There’s a popular misconception that librarians as a profession are conservative. Not politically conservative, but literally conservative—wanting to keep old stuff. Actually, nothing could be further from the truth—we are often on the cutting edge of using new technologies, and always looking for the most efficient, up-to-date way to help our patrons. Thomas J. Watson Library, for example, paid for the Museum’s first T1 line to bring the internet into the building, and our Lita Annenberg Hazen and Joseph H. Hazen Center for Electronic Resources, founded in 1997, was the first dedicated electronic resources center in an art museum. We are forward thinking, technology-savvy, and driven to find the most modern way possible to fulfill our patrons’ needs. However, the dirty little secret is that sometimes the old stuff, while no longer useful, is actually cool.
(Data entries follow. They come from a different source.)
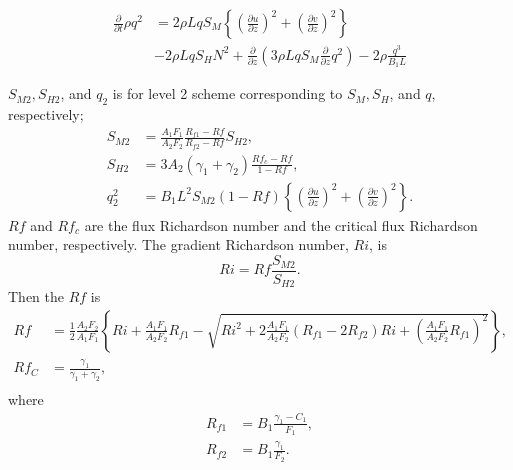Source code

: \begin{align}
  \frac{\partial }{\partial t}\rho q^2
  &= 2\rho LqS_M\left\{\left(\frac{\partial u}{\partial z}\right)^2
                +\left(\frac{\partial v}{\partial z}\right)^2\right\} \nonumber\\
  &-2\rho LqS_HN^2
  +\frac{\partial}{\partial z}\left(3\rho LqS_M\frac{\partial}{\partial z}q^2\right)
  -2\rho\frac{q^3}{B_1L}
\end{align}



$S_{M2}, S_{H2}$, and $q_2$ is for level 2 scheme corresponding to $S_M, S_H$, and $q$, respectively;
\begin{align}
  S_{M2} &= \frac{A_1F_1}{A_2F_2}\frac{R_{f1}-Rf}{R_{f2}-Rf} S_{H2}, \\
  S_{H2} &= 3 A_2 (\gamma_1 + \gamma_2) \frac{Rf_c - Rf}{1-Rf}, \\
  q_2^2 &= B_1 L^2 S_{M2} (1-Rf) \left\{\left(\frac{\partial u}{\partial z}\right)^2+\left(\frac{\partial v}{\partial z}\right)^2\right\}.
\end{align}
$Rf$ and $Rf_c$ are the flux Richardson number and the critical flux Richardson number, respectively.
The gradient Richardson number, $Ri$, is
\begin{equation}
  Ri = Rf \frac{S_{M2}}{S_{H2}}.
\end{equation}
Then the $Rf$ is
\begin{align}
  Rf &= \frac{1}{2}\frac{A_2F_2}{A_1F_1}
  \left\{ Ri + \frac{A_1F_1}{A_2F_2}R_{f1}
        -\sqrt{Ri^2+2\frac{A_1F_1}{A_2F_2}(R_{f1}-2R_{f2})Ri+\left(\frac{A_1F_1}{A_2F_2}R_{f1}\right)^2} \right\}, \\
  Rf_C &= \frac{\gamma_1}{\gamma_1+\gamma_2}, \\
\end{align}
where
\begin{align}
  R_{f1} &= B_1\frac{\gamma_1-C_1}{F_1}, \\
  R_{f2} &= B_1\frac{\gamma_1}{F_2}.
\end{align}

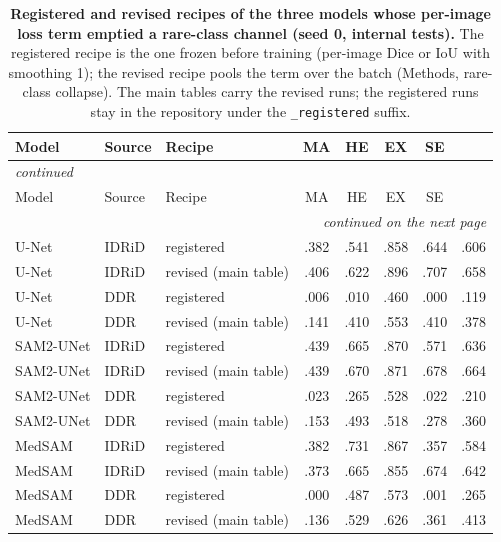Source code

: 
{\scriptsize\setlength{\tabcolsep}{3.2pt}\setlength{\LTcapwidth}{\textwidth}\renewcommand{\arraystretch}{1.08}
\begin{longtable}{l l l c c c c c}
\caption{\textbf{Registered and revised recipes of the three models whose per-image loss term emptied a rare-class channel (seed 0, internal tests).} The registered recipe is the one frozen before training (per-image Dice or IoU with smoothing 1); the revised recipe pools the term over the batch (Methods, rare-class collapse). The main tables carry the revised runs; the registered runs stay in the repository under the \texttt{\_registered} suffix.}\label{stab:registered}\\
\toprule
Model & Source & Recipe & MA & HE & EX & SE & \mAUPR{} \\
\midrule
\endfirsthead
\multicolumn{8}{l}{\textit{continued}}\\
\toprule
Model & Source & Recipe & MA & HE & EX & SE & \mAUPR{} \\
\midrule
\endhead
\midrule
\multicolumn{8}{r}{\textit{continued on the next page}}\\
\endfoot
\bottomrule
\endlastfoot
U-Net & IDRiD & registered & .382 & .541 & .858 & .644 & .606 \\
U-Net & IDRiD & revised (main table) & .406 & .622 & .896 & .707 & .658 \\
U-Net & DDR & registered & .006 & .010 & .460 & .000 & .119 \\
U-Net & DDR & revised (main table) & .141 & .410 & .553 & .410 & .378 \\
SAM2-UNet & IDRiD & registered & .439 & .665 & .870 & .571 & .636 \\
SAM2-UNet & IDRiD & revised (main table) & .439 & .670 & .871 & .678 & .664 \\
SAM2-UNet & DDR & registered & .023 & .265 & .528 & .022 & .210 \\
SAM2-UNet & DDR & revised (main table) & .153 & .493 & .518 & .278 & .360 \\
MedSAM & IDRiD & registered & .382 & .731 & .867 & .357 & .584 \\
MedSAM & IDRiD & revised (main table) & .373 & .665 & .855 & .674 & .642 \\
MedSAM & DDR & registered & .000 & .487 & .573 & .001 & .265 \\
MedSAM & DDR & revised (main table) & .136 & .529 & .626 & .361 & .413 \\
\end{longtable}
}
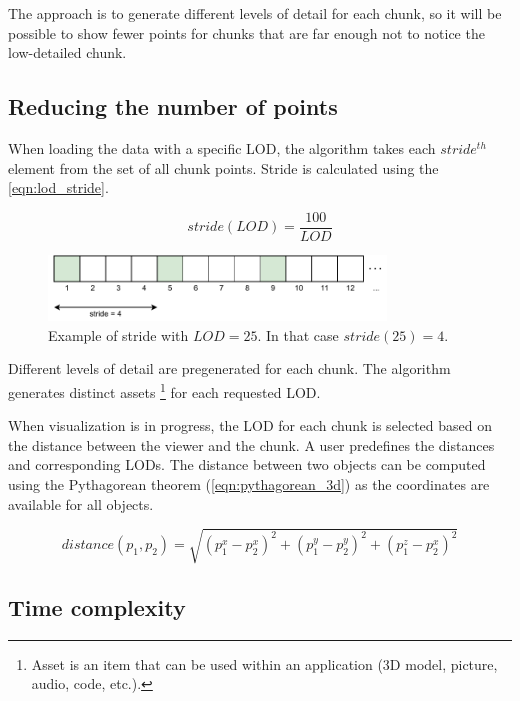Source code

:The approach is to generate different levels of detail for each chunk, so it will be possible to show fewer points for chunks that are far enough not to notice the low-detailed chunk.

\subsection{Reducing the number of points}

When loading the data with a specific LOD, the algorithm takes each $stride^{th}$ element from the set of all chunk points. Stride is calculated using the \autoref{eqn:lod_stride}.

\begin{equation}
\label{eqn:lod_stride}
stride(LOD) = \frac{100}{LOD}
\end{equation}

\begin{figure}[htb]
    \centering
    \includegraphics[width=0.8\textwidth]{lod-stride.pdf}
    \caption{Example of stride with $LOD = 25$. In that case $stride(25)=4$.}
    \label{fig:stride}
\end{figure}

Different levels of detail are pregenerated for each chunk. The algorithm generates distinct assets \footnote{Asset is an item that can be used within an application (3D model, picture, audio, code, etc.).} for each requested LOD.

When visualization is in progress, the LOD for each chunk is selected based on the distance between the viewer and the chunk. A user predefines the distances and corresponding LODs. The distance between two objects can be computed using the Pythagorean theorem (\autoref{eqn:pythagorean_3d}) as the coordinates are available for all objects.

\begin{equation}
\label{eqn:pythagorean_3d}
distance(p_1, p_2) = \sqrt{(p_1^x-p_2^x)^2 + (p_1^y-p_2^y)^2 + (p_1^z-p_2^x)^2}
\end{equation}

\subsection{Time complexity}

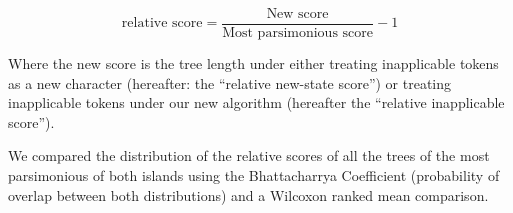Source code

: \documentclass[a4paper,11pt]{article}
\begin{document}
\begin{equation}
    \text{relative score}=\frac{\text{New score}}{\text{Most parsimonious score}}-1
\end{equation}

Where the new score is the tree length under either treating inapplicable tokens as a new character (hereafter: the ``relative new-state score'') or treating inapplicable tokens under our new algorithm (hereafter the ``relative inapplicable score'').

We compared the distribution of the relative scores of all the trees of the most parsimonious of both islands using the Bhattacharrya Coefficient (probability of overlap between both distributions) and a Wilcoxon ranked mean comparison.



 
\end{document}
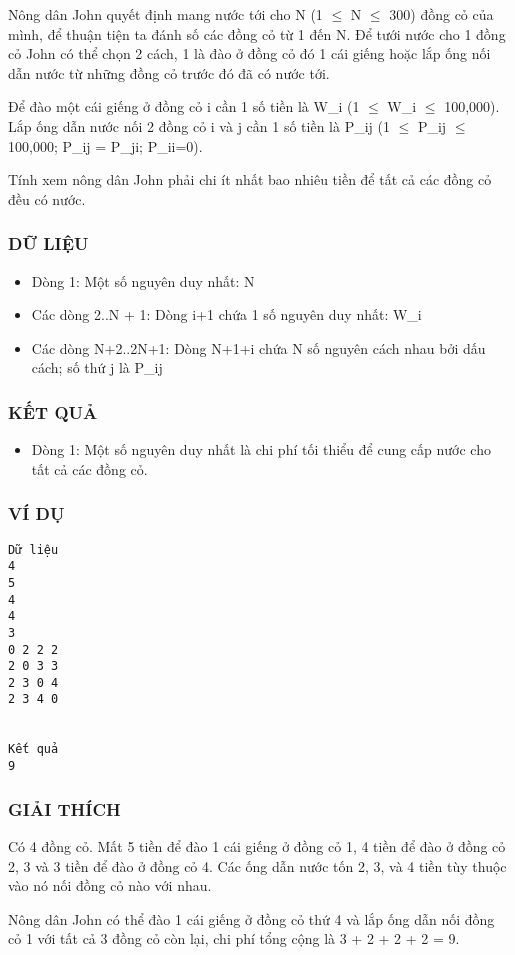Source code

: 



   Nông dân John quyết định mang nước tới cho N (1  $\le$  N  $\le$  300) đồng cỏ của mình, để thuận tiện ta đánh số các đồng cỏ từ 1 đến N. Để tưới nước cho 1 đồng cỏ John có thể chọn 2 cách, 1 là đào ở đồng cỏ  đó 1 cái giếng hoặc lắp ống nối dẫn nước từ những đồng cỏ trước đó đã có nước tới.  

   Để đào một cái giếng ở đồng cỏ i cần 1 số tiền là W\_i (1  $\le$  W\_i  $\le$  100,000). Lắp ống dẫn nước nối 2 đồng cỏ i và j cần 1 số tiền là P\_ij (1  $\le$  P\_ij  $\le$  100,000; P\_ij = P\_ji; P\_ii=0).  

   Tính xem nông dân John phải chi ít nhất bao nhiêu tiền để tất cả các  đồng cỏ đều có nước.  

\subsubsection{   DỮ LIỆU  }
\begin{itemize}
	\item     Dòng 1: Một số nguyên duy nhất: N   
	\item     Các dòng 2..N + 1: Dòng i+1 chứa 1 số nguyên duy nhất: W\_i   
	\item     Các dòng N+2..2N+1: Dòng N+1+i chứa N số nguyên cách nhau bởi dấu cách; số thứ         j là P\_ij   
\end{itemize}

\subsubsection{   KẾT QUẢ  }
\begin{itemize}
	\item     Dòng 1: Một số nguyên duy nhất là chi phí tối thiểu         để cung cấp nước cho tất cả các đồng cỏ.   
\end{itemize}

\subsubsection{   VÍ DỤ  }
\begin{verbatim}
Dữ liệu
4
5
4
4
3
0 2 2 2
2 0 3 3
2 3 0 4
2 3 4 0


Kết quả
9
\end{verbatim}

\subsubsection{   GIẢI THÍCH  }

   Có 4 đồng cỏ. Mất 5 tiền để đào 1 cái giếng ở đồng cỏ 1, 4 tiền để đào ở đồng cỏ 2, 3 và 3 tiền để đào ở đồng cỏ 4. Các ống dẫn nước tốn 2, 3, và 4 tiền tùy thuộc vào nó nối đồng cỏ nào với nhau.  

   Nông dân John có thể đào 1 cái giếng ở đồng cỏ thứ 4 và lắp ống dẫn  nối đồng cỏ 1 với tất cả 3 đồng cỏ còn lại, chi phí tổng cộng là 3 + 2 + 2 + 2 = 9.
When I started working in Watson Library in 2003, there were still remnants of the old world. Dot matrix printers, green-screen interfaces for our ILS (Integrated Library System, the back end of the online catalogue). We still had a card catalogue as well, although it had not been added to since 1990. As we continued to modernize, many of the artifacts were being discarded, as they were no longer useful. Fortunately, former Watson Librarians Erika Hauser and Dan Lipcan and I decided we should preserve some of this material culture, and the Museum of Obsolete Library Science (MOLISCI) was born. Here are some highlights.
Evidence of our early adoption of electronic resources: we still had to make card catalogue cards for them.
Of course, one hallmark of life in the pre-digital era was the need for lots of stamps to always be stamping things with. Here you can see stamps for different Museum departmental libraries, made by NYC stationers Hayman & Sumner and Empire. There are some mysterious ones whose purpose has been lost to time, such as the one that just says “VATICAN.”
As part of an international community of libraries, it was much more exciting to correspond with your colleagues in the days before email.
Most people use pneumatic tubes at the drive-in window of the bank, but they were also used to deliver paging slips in libraries. Apparently, they are actually still in use in many places, but Watson stopped using ours decades ago. According to former technician Ron Fein, who recently retired after thirty-six years at Watson, the pneumatic system was so powerful that the tubes would often shoot out of the door and hit whoever was working at the Circulation Desk, which was usually him.
While the number of obsolete books would greatly eclipse our space, some are crucial reference works. How else would you know what Windows 95 was in 1995?
I mean, ULTRACARD, but also here’s when our entire bibliographic database of 3,384 records was on this data cartridge backup. Even well into the 2000s, we manually backed up onto data cartridges on a daily basis. (Now it’s over a million records, and thankfully we outsource the backup.)
Those who forget library history are doomed to put together books of library history copied from annual reports. And the “Sort-All” is perfect for those occasions when you really need to sort a bunch of flat objects such as periodicals by date, which is a problem we all face, right?
Here’s the book we used to record each person who accessed the rare book storage in the stacks (known as the Bookcage, due to the fact that it is actually a metal cage with books in it). Note the aftermarket key-pocket.
As far back as 1968 we were talking about the potential for computers in museums; I’m sure that the fact that Watson Library is named for the Thomas J. Watson who founded IBM is just a coincidence. You can see for yourself—this book is fully available from Watson Library’s Digital Collections and provides a fascinating look at how people in the museum world grappled with this question even in 1968.
Sadly, as our profession moves more and more online, we will have fewer weird physical relics of the past to remind us of how good we have it now, but here at the Museum of Obsolete Library Science we will try to preserve them as best we can. And who knows—by the time we celebrate Met 200 from Watson Library’s new location on the moon, perhaps I will be added to MOLISCI in a charming case; like most of what we have saved, people may not quite remember what I used to be used for, but it will look good in a blog, which will definitely still be a thing.